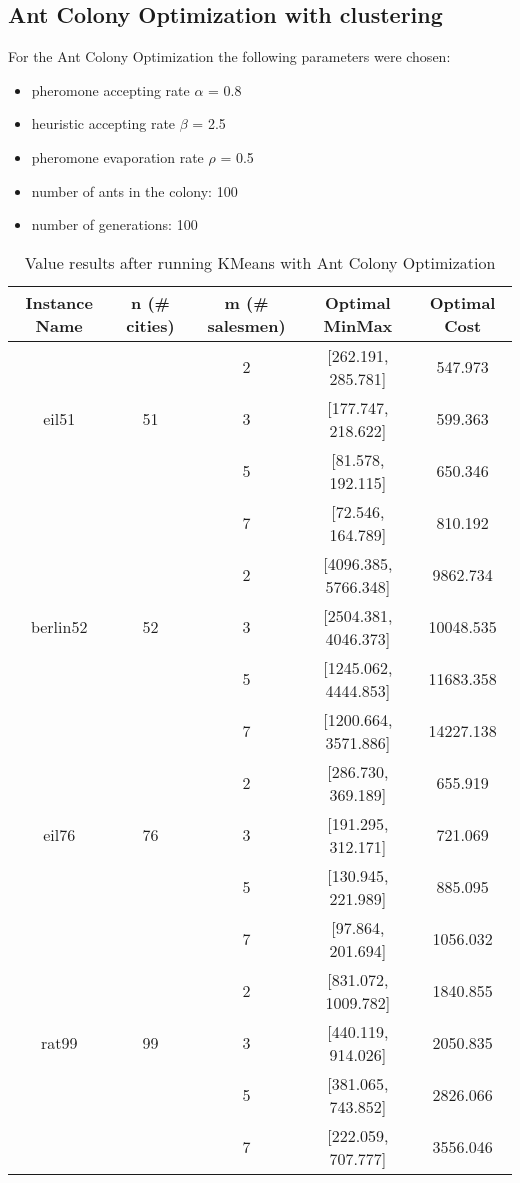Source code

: \documentclass{article}
\begin{document}
\subsection{Ant Colony Optimization with clustering}
For the Ant Colony Optimization the following parameters were chosen:
\begin{itemize}
  \item pheromone accepting rate $\alpha$ = 0.8
  \item heuristic accepting rate $\beta$ = 2.5
  \item pheromone evaporation rate $\rho$ = 0.5
  \item number of ants in the colony: 100
  \item number of generations: 100
\end{itemize}

\begin{table}[h!]
\centering
\begin{tabular}{ |c|c|c|c|c| } 
\hline
Instance Name & n (\# cities) & m (\# salesmen) & Optimal MinMax & Optimal Cost\\
\hline
  &   & 2 & [262.191, 285.781] & 547.973 \\ 
eil51 & 51 & 3 & [177.747, 218.622] & 599.363 \\ 
  &   & 5 & [81.578, 192.115] & 650.346 \\ 
  &   & 7 & [72.546, 164.789] & 810.192 \\ 
\hline
  &   & 2 & [4096.385, 5766.348] & 9862.734 \\ 
berlin52 & 52 & 3 & [2504.381, 4046.373] & 10048.535 \\ 
  &   & 5 & [1245.062, 4444.853] & 11683.358 \\ 
  &   & 7 & [1200.664, 3571.886] & 14227.138 \\ 
\hline
  &   & 2 & [286.730, 369.189] & 655.919 \\ 
eil76 & 76 & 3 & [191.295, 312.171] & 721.069 \\ 
  &   & 5 & [130.945, 221.989] & 885.095 \\ 
  &   & 7 & [97.864, 201.694] & 1056.032 \\ 
\hline
  &   & 2 & [831.072, 1009.782] & 1840.855 \\ 
rat99 & 99 & 3 & [440.119, 914.026] & 2050.835 \\ 
  &   & 5 & [381.065, 743.852] & 2826.066 \\ 
  &   & 7 & [222.059, 707.777] & 3556.046 \\ 
\hline
\end{tabular}
\caption{Value results after running KMeans with Ant Colony Optimization}
\label{table:2}
\end{table}
\end{document}
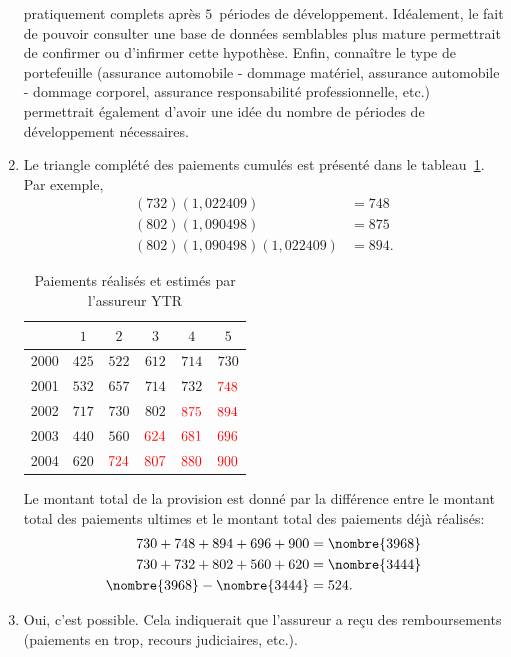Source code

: \begin{exercice}
\begin{sol}
\begin{enumerate}
      pratiquement complets après $5$~périodes de développement.
      Idéalement, le fait de pouvoir consulter une base de données
      semblables plus mature permettrait de confirmer ou d'infirmer
      cette hypothèse. Enfin, connaître le type de portefeuille
      (assurance automobile - dommage matériel, assurance automobile -
      dommage corporel, assurance responsabilité professionnelle,
      etc.) permettrait également d'avoir une idée du nombre de
      périodes de développement nécessaires.
    \item Le triangle complété des paiements cumulés est présenté dans
      le tableau~\ref{tab:tri3}. Par exemple,
      \begin{align*}
        (732)(1,022409) &= 748\\
        (802)(1,090498) &= 875\\
        (802)(1,090498)(1,022409) &= 894.
      \end{align*}
      \begin{table}[!h]
        \centering
        \begin{tabular}{cccccc}
          \toprule
          & $1$ & $2$ & $3$ & $4$ & $5$\\
          \midrule
          2000 & $425$ & $522$ & $612$ & $714$ & $730$\\
          2001 & $532$ & $657$ & $714$ & $732$ & $\textcolor{red}{748}$\\
          2002 & $717$ & $730$ & $802$ & $\textcolor{red}{875}$ & $\textcolor{red}{894}$\\
          2003 & $440$ & $560$ & $\textcolor{red}{624}$ & $\textcolor{red}{681}$ & $\textcolor{red}{696}$\\
          2004 & $620$ & $\textcolor{red}{724}$ & $\textcolor{red}{807}$ & $\textcolor{red}{880}$ & $\textcolor{red}{900}$\\
          \bottomrule
        \end{tabular}
        \caption{Paiements réalisés et estimés par l'assureur YTR}
        \label{tab:tri3}
      \end{table}
      Le montant total de la provision est donné par la différence entre
      le montant total des paiements ultimes et le montant total des
      paiements déjà réalisés:
      \begin{align*}
        730 + 748 + 894 + 696 + 900 &= \nombre{3968}\\
        730 + 732 + 802 + 560 + 620 &= \nombre{3444}\\
        \nombre{3968} - \nombre{3444} &= 524.
      \end{align*}
    \item Oui, c'est possible. Cela indiquerait que l'assureur a reçu
      des remboursements (paiements en trop, recours judiciaires,
      etc.).
    \end{enumerate}
  \end{sol}
\end{exercice}

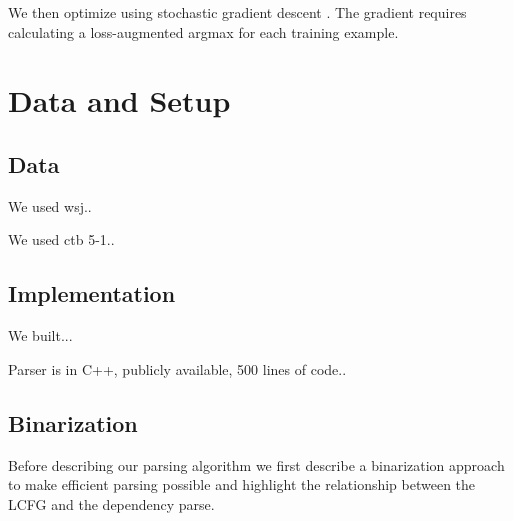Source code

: \documentclass[11pt,letterpaper]{article}
\begin{document}
We then optimize using stochastic gradient descent \cite{}. The gradient requires calculating a loss-augmented argmax for each training example.


















\section{Data and Setup}


\subsection{Data}

We used wsj..

We used ctb 5-1..




\subsection{Implementation}

We built...

Parser is in C++, publicly available, 500 lines of code..


\subsection{Binarization}

Before describing our parsing algorithm we first describe a binarization approach to make efficient parsing possible and highlight the relationship between the LCFG and the dependency parse.
\end{document}
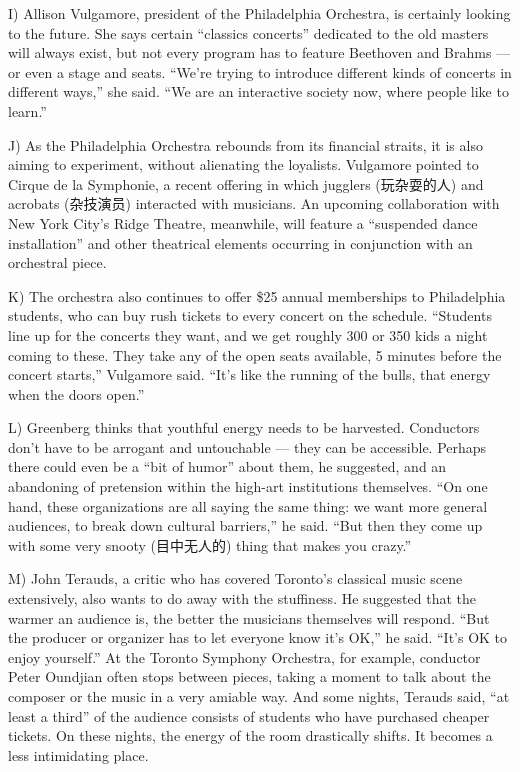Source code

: \documentclass[UTF8,11pt]{ctexart}
\begin{document}
I) Allison Vulgamore, president of the Philadelphia Orchestra, is certainly looking to the future. She says certain “classics concerts” dedicated to the old masters will always exist, but not every program has to feature Beethoven and Brahms — or even a stage and seats. “We’re trying to introduce different kinds of concerts in different ways,” she said. “We are an interactive society now, where people like to learn.”


J) As the Philadelphia Orchestra rebounds from its financial straits, it is also aiming to experiment, without alienating the loyalists. Vulgamore pointed to Cirque de la Symphonie, a recent offering in which jugglers (玩杂耍的人) and acrobats (杂技演员) interacted with musicians. An upcoming collaboration with New York City’s Ridge Theatre, meanwhile, will feature a “suspended dance installation” and other theatrical elements occurring in conjunction with an orchestral piece.


K) The orchestra also continues to offer \$25 annual memberships to Philadelphia students, who can buy rush tickets to every concert on the schedule. “Students line up for the concerts they want, and we get roughly 300 or 350 kids a night coming to these. They take any of the open seats available, 5 minutes before the concert starts,” Vulgamore said. “It’s like the running of the bulls, that energy when the doors open.”


L) Greenberg thinks that youthful energy needs to be harvested. Conductors don’t have to be arrogant and untouchable — they can be accessible. Perhaps there could even be a “bit of humor” about them, he suggested, and an abandoning of pretension within the high-art institutions themselves. “On one hand, these organizations are all saying the same thing: we want more general audiences, to break down cultural barriers,” he said. “But then they come up with some very snooty (目中无人的) thing that makes you crazy.”


M) John Terauds, a critic who has covered Toronto’s classical music scene extensively, also wants to do away with the stuffiness. He suggested that the warmer an audience is, the better the musicians themselves will respond. “But the producer or organizer has to let everyone know it’s OK,” he said. “It’s OK to enjoy yourself.” At the Toronto Symphony Orchestra, for example, conductor Peter Oundjian often stops between pieces, taking a moment to talk about the composer or the music in a very amiable way. And some nights, Terauds said, “at least a third” of the audience consists of students who have purchased cheaper tickets. On these nights, the energy of the room drastically shifts. It becomes a less intimidating place.
\end{document}
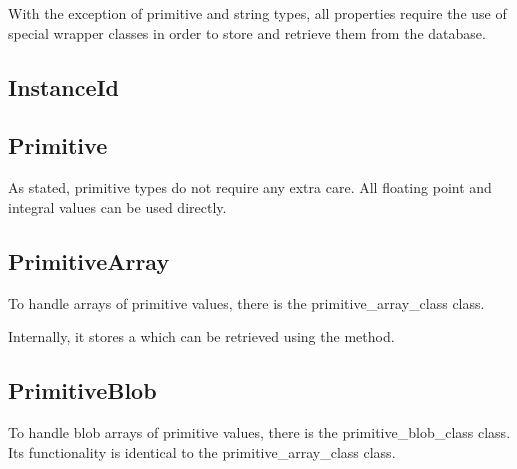 With the exception of primitive and string types, all properties require the use of special wrapper classes in order to store and retrieve them from the database.

\subsection{InstanceId}
\label{section:member_types:instance_id}

\subsection{Primitive}
\label{section:member_types:primitive}

As stated, primitive types do not require any extra care. All floating point and integral values can be used directly.





\subsection{PrimitiveArray}
\label{section:member_types:primitive_array}

To handle arrays of primitive values, there is the \gls{primitive_array_class} class.



Internally, it stores a  which can be retrieved using the  method.



\subsection{PrimitiveBlob}
\label{section:member_types:primitive_blob}

To handle blob arrays of primitive values, there is the \gls{primitive_blob_class} class. Its functionality is identical to the \gls{primitive_array_class} class.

——

Please print the entire listing again exactly, minus its images.

Source code

: \documentclass{article}
\begin{document}
\subsection{Ant Colony Optimization with clustering}
For the Ant Colony Optimization the following parameters were chosen:
\begin{itemize}
  \item pheromone accepting rate $\alpha$ = 0.8
  \item heuristic accepting rate $\beta$ = 2.5
  \item pheromone evaporation rate $\rho$ = 0.5
  \item number of ants in the colony: 100
  \item number of generations: 100
\end{itemize}

\begin{table}[h!]
\centering
\begin{tabular}{ |c|c|c|c|c| } 
\hline
Instance Name & n (\# cities) & m (\# salesmen) & Optimal MinMax & Optimal Cost\\
\hline
  &   & 2 & [262.191, 285.781] & 547.973 \\ 
eil51 & 51 & 3 & [177.747, 218.622] & 599.363 \\ 
  &   & 5 & [81.578, 192.115] & 650.346 \\ 
  &   & 7 & [72.546, 164.789] & 810.192 \\ 
\hline
  &   & 2 & [4096.385, 5766.348] & 9862.734 \\ 
berlin52 & 52 & 3 & [2504.381, 4046.373] & 10048.535 \\ 
  &   & 5 & [1245.062, 4444.853] & 11683.358 \\ 
  &   & 7 & [1200.664, 3571.886] & 14227.138 \\ 
\hline
  &   & 2 & [286.730, 369.189] & 655.919 \\ 
eil76 & 76 & 3 & [191.295, 312.171] & 721.069 \\ 
  &   & 5 & [130.945, 221.989] & 885.095 \\ 
  &   & 7 & [97.864, 201.694] & 1056.032 \\ 
\hline
  &   & 2 & [831.072, 1009.782] & 1840.855 \\ 
rat99 & 99 & 3 & [440.119, 914.026] & 2050.835 \\ 
  &   & 5 & [381.065, 743.852] & 2826.066 \\ 
  &   & 7 & [222.059, 707.777] & 3556.046 \\ 
\hline
\end{tabular}
\caption{Value results after running KMeans with Ant Colony Optimization}
\label{table:2}
\end{table}
\end{document}
Source code

: \begin{exercice}
\begin{sol}
\begin{enumerate}
      pratiquement complets après $5$~périodes de développement.
      Idéalement, le fait de pouvoir consulter une base de données
      semblables plus mature permettrait de confirmer ou d'infirmer
      cette hypothèse. Enfin, connaître le type de portefeuille
      (assurance automobile - dommage matériel, assurance automobile -
      dommage corporel, assurance responsabilité professionnelle,
      etc.) permettrait également d'avoir une idée du nombre de
      périodes de développement nécessaires.
    \item Le triangle complété des paiements cumulés est présenté dans
      le tableau~\ref{tab:tri3}. Par exemple,
      \begin{align*}
        (732)(1,022409) &= 748\\
        (802)(1,090498) &= 875\\
        (802)(1,090498)(1,022409) &= 894.
      \end{align*}
      \begin{table}[!h]
        \centering
        \begin{tabular}{cccccc}
          \toprule
          & $1$ & $2$ & $3$ & $4$ & $5$\\
          \midrule
          2000 & $425$ & $522$ & $612$ & $714$ & $730$\\
          2001 & $532$ & $657$ & $714$ & $732$ & $\textcolor{red}{748}$\\
          2002 & $717$ & $730$ & $802$ & $\textcolor{red}{875}$ & $\textcolor{red}{894}$\\
          2003 & $440$ & $560$ & $\textcolor{red}{624}$ & $\textcolor{red}{681}$ & $\textcolor{red}{696}$\\
          2004 & $620$ & $\textcolor{red}{724}$ & $\textcolor{red}{807}$ & $\textcolor{red}{880}$ & $\textcolor{red}{900}$\\
          \bottomrule
        \end{tabular}
        \caption{Paiements réalisés et estimés par l'assureur YTR}
        \label{tab:tri3}
      \end{table}
      Le montant total de la provision est donné par la différence entre
      le montant total des paiements ultimes et le montant total des
      paiements déjà réalisés:
      \begin{align*}
        730 + 748 + 894 + 696 + 900 &= \nombre{3968}\\
        730 + 732 + 802 + 560 + 620 &= \nombre{3444}\\
        \nombre{3968} - \nombre{3444} &= 524.
      \end{align*}
    \item Oui, c'est possible. Cela indiquerait que l'assureur a reçu
      des remboursements (paiements en trop, recours judiciaires,
      etc.).
    \end{enumerate}
  \end{sol}
\end{exercice}

Source code

: \documentclass[11pt,letterpaper]{article}
\begin{document}
We then optimize using stochastic gradient descent \cite{}. The gradient requires calculating a loss-augmented argmax for each training example.


















\section{Data and Setup}


\subsection{Data}

We used wsj..

We used ctb 5-1..




\subsection{Implementation}

We built...

Parser is in C++, publicly available, 500 lines of code..


\subsection{Binarization}

Before describing our parsing algorithm we first describe a binarization approach to make efficient parsing possible and highlight the relationship between the LCFG and the dependency parse.
\end{document}
Source code

: \documentclass[UTF8,11pt]{ctexart}
\begin{document}
I) Allison Vulgamore, president of the Philadelphia Orchestra, is certainly looking to the future. She says certain “classics concerts” dedicated to the old masters will always exist, but not every program has to feature Beethoven and Brahms — or even a stage and seats. “We’re trying to introduce different kinds of concerts in different ways,” she said. “We are an interactive society now, where people like to learn.”


J) As the Philadelphia Orchestra rebounds from its financial straits, it is also aiming to experiment, without alienating the loyalists. Vulgamore pointed to Cirque de la Symphonie, a recent offering in which jugglers (玩杂耍的人) and acrobats (杂技演员) interacted with musicians. An upcoming collaboration with New York City’s Ridge Theatre, meanwhile, will feature a “suspended dance installation” and other theatrical elements occurring in conjunction with an orchestral piece.


K) The orchestra also continues to offer \$25 annual memberships to Philadelphia students, who can buy rush tickets to every concert on the schedule. “Students line up for the concerts they want, and we get roughly 300 or 350 kids a night coming to these. They take any of the open seats available, 5 minutes before the concert starts,” Vulgamore said. “It’s like the running of the bulls, that energy when the doors open.”


L) Greenberg thinks that youthful energy needs to be harvested. Conductors don’t have to be arrogant and untouchable — they can be accessible. Perhaps there could even be a “bit of humor” about them, he suggested, and an abandoning of pretension within the high-art institutions themselves. “On one hand, these organizations are all saying the same thing: we want more general audiences, to break down cultural barriers,” he said. “But then they come up with some very snooty (目中无人的) thing that makes you crazy.”


M) John Terauds, a critic who has covered Toronto’s classical music scene extensively, also wants to do away with the stuffiness. He suggested that the warmer an audience is, the better the musicians themselves will respond. “But the producer or organizer has to let everyone know it’s OK,” he said. “It’s OK to enjoy yourself.” At the Toronto Symphony Orchestra, for example, conductor Peter Oundjian often stops between pieces, taking a moment to talk about the composer or the music in a very amiable way. And some nights, Terauds said, “at least a third” of the audience consists of students who have purchased cheaper tickets. On these nights, the energy of the room drastically shifts. It becomes a less intimidating place.
\end{document}
 With the exception of primitive and string types, all properties require the use of special wrapper classes in order to store and retrieve them from the database.

\subsection{InstanceId}
\label{section:member_types:instance_id}

\subsection{Primitive}
\label{section:member_types:primitive}

As stated, primitive types do not require any extra care. All floating point and integral values can be used directly.





\subsection{PrimitiveArray}
\label{section:member_types:primitive_array}

To handle arrays of primitive values, there is the \gls{primitive_array_class} class.



Internally, it stores a  which can be retrieved using the  method.



\subsection{PrimitiveBlob}
\label{section:member_types:primitive_blob}

To handle blob arrays of primitive values, there is the \gls{primitive_blob_class} class. Its functionality is identical to the \gls{primitive_array_class} class.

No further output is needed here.